Forcément ! Surtout que j’ai baigné dans ces deux cultures, à travers notamment l’une de mes grandes sœurs qui me faisait écouter beaucoup de CD de rap et également mon père, qui travaillait dans une radio. Je suis un mordu de football et de rap depuis gamin donc c’était facile pour moi de les combiner. Le football et le rap se mélangent très souvent, les footballeurs kiffent les rappeurs et vice versa. Je trouve aussi que beaucoup de morceaux ou de punchlines de rap définissent la carrière d’un joueur. Je pense par exemple au son Jeunes, coupables et libres des X-Men qui fait écho à la génération 87 avec les Nasri, Benzema et Ben Arfa. Et c’est ce qui m’a inspiré pour en faire un tee-shirt.

Le football et le rap se mélangent très souvent, les footballeurs kiffent les rappeurs et vice versa.

Nathan Augubeau

Tu es un adepte du Kitsch Design qui se ressent énormément dans les produits RFG.

C’est drôle parce que dans les années 90, on avait honte de porter ce type de tee-shirts avec des visuels très colorés et un style faux-beau (rires). Cette esthétique nous ramène à notre enfance et j’avais envie de la remettre au goût du jour. Et je pense que cette nostalgie fonctionne avec de nombreuses personnes de ma génération.

"Camavinga a voulu un t-shirt personnalisé pour toute sa famille"

Justement, comment se passe le processus créatif ? Pourquoi choisir tel joueur ou tel club ?

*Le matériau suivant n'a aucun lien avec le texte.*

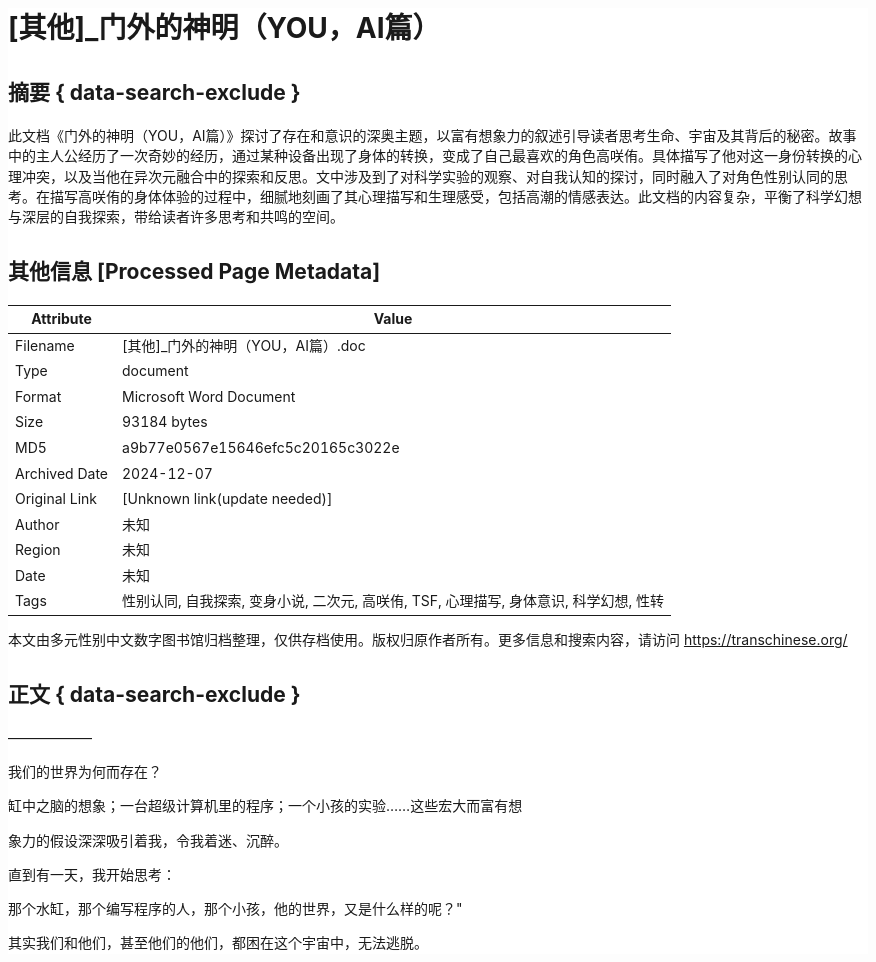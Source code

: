 # [其他]_门外的神明（YOU，AI篇）



## 摘要  { data-search-exclude }


此文档《门外的神明（YOU，AI篇）》探讨了存在和意识的深奥主题，以富有想象力的叙述引导读者思考生命、宇宙及其背后的秘密。故事中的主人公经历了一次奇妙的经历，通过某种设备出现了身体的转换，变成了自己最喜欢的角色高咲侑。具体描写了他对这一身份转换的心理冲突，以及当他在异次元融合中的探索和反思。文中涉及到了对科学实验的观察、对自我认知的探讨，同时融入了对角色性别认同的思考。在描写高咲侑的身体体验的过程中，细腻地刻画了其心理描写和生理感受，包括高潮的情感表达。此文档的内容复杂，平衡了科学幻想与深层的自我探索，带给读者许多思考和共鸣的空间。



## 其他信息 [Processed Page Metadata]

| Attribute       | Value                                  |
|-----------------|----------------------------------------|
| Filename        | [其他]_门外的神明（YOU，AI篇）.doc                             |
| Type            | document                                 |
| Format          | Microsoft Word Document                               |
| Size            | 93184 bytes                           |
| MD5             | a9b77e0567e15646efc5c20165c3022e                                  |
| Archived Date   | 2024-12-07                             |
| Original Link   | [Unknown link(update needed)]                         |
| Author          | 未知                               |
| Region          | 未知                               |
| Date            | 未知                                 |
| Tags            | 性别认同, 自我探索, 变身小说, 二次元, 高咲侑, TSF, 心理描写, 身体意识, 科学幻想, 性转                                 |

本文由多元性别中文数字图书馆归档整理，仅供存档使用。版权归原作者所有。更多信息和搜索内容，请访问 <https://transchinese.org/>


## 正文 { data-search-exclude }


——————

我们的世界为何而存在？

缸中之脑的想象；一台超级计算机里的程序；一个小孩的实验……这些宏大而富有想

象力的假设深深吸引着我，令我着迷、沉醉。

直到有一天，我开始思考：

那个水缸，那个编写程序的人，那个小孩，他的世界，又是什么样的呢？"

其实我们和他们，甚至他们的他们，都困在这个宇宙中，无法逃脱。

Il faut savoir que RFG s’articule sur trois gammes. La première qui est un crossover entre le football et le rap, la seconde où je vais réutiliser des produits, comme des maillots, pour créer de nouvelles pièces et enfin la troisième gamme, qui est la plus importante, sont les tee-shirts qui rendent hommage aux joueurs. Pour ce qui est de cette troisième gamme, l’idée me vient naturellement. Je me renseigne ensuite sur le joueur ou bien le club pour avoir des informations nichées que je peux illustrer ensuite sur le tee-shirt, que ce soit des photos insolites ou des moments iconiques. Au niveau de la typographie ou des couleurs, je m’adapte en fonction du club où est passé le joueur en question. Pour un Roy Keane, la typographie sera plus rock’n roll. Je cherche à m’adapter aux codes visuels de l’époque pour faire quelque chose de pertinent et surtout d’unique. C’est super passionnant, car quand je me lance dans la création d’un produit, je ne sais jamais vraiment quel sera le rendu final.

C’est super passionnant, car quand je me lance dans la création d’un produit, je ne sais jamais vraiment quel sera le rendu final.

Depuis plusieurs années, les produits rétro sont devenus tendances et notamment les tee-shirts dans le même ADN que le tien. Comment fais-tu pour te démarquer des autres ?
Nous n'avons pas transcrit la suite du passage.